Restate word for word the lines in the listing below, starting at the line containing "#e0f2fe; color: black;" and ending at the line containing "GlusterFS sin NFS-Ganesha**", both included; leave out the rest.

Data supplied ::
---*---

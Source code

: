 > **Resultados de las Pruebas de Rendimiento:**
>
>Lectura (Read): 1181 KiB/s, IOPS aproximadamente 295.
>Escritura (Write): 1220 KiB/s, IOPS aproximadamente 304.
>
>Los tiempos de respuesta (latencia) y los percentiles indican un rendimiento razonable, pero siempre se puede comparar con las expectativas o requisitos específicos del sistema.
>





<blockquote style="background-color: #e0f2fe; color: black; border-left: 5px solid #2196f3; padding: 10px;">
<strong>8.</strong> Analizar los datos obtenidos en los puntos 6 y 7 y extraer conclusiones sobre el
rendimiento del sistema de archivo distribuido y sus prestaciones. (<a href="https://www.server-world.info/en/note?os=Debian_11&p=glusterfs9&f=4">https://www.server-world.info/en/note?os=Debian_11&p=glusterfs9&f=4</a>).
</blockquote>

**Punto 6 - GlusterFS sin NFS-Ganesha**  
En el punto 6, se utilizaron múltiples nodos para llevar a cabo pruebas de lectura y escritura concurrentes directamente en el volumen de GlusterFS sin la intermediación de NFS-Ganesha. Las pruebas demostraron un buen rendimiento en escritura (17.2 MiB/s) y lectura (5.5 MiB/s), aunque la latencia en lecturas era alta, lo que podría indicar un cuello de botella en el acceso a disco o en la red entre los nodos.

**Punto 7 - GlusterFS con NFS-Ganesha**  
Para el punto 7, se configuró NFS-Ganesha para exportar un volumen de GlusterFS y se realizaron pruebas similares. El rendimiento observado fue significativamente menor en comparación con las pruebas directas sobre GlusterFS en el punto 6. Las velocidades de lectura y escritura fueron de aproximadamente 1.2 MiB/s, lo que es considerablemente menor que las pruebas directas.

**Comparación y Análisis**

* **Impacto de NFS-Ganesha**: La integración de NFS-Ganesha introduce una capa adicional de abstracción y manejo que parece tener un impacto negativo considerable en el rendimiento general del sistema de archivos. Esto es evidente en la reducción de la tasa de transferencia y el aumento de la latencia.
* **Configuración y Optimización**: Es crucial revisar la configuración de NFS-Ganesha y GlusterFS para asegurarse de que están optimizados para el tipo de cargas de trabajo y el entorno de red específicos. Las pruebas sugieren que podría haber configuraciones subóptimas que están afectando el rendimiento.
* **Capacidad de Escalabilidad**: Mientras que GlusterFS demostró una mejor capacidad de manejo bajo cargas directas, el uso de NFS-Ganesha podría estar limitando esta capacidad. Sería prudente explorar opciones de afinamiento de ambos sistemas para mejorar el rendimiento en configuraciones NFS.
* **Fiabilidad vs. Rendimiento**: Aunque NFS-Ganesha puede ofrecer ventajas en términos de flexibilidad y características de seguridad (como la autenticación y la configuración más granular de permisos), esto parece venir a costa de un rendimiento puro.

---*---

Task solution ::
<blockquote style="background-color: #e0f2fe; color: black; border-left: 5px solid #2196f3; padding: 10px;">
<strong>8.</strong> Analizar los datos obtenidos en los puntos 6 y 7 y extraer conclusiones sobre el
rendimiento del sistema de archivo distribuido y sus prestaciones. (<a href="https://www.server-world.info/en/note?os=Debian_11&p=glusterfs9&f=4">https://www.server-world.info/en/note?os=Debian_11&p=glusterfs9&f=4</a>).
</blockquote>

**Punto 6 - GlusterFS sin NFS-Ganesha**  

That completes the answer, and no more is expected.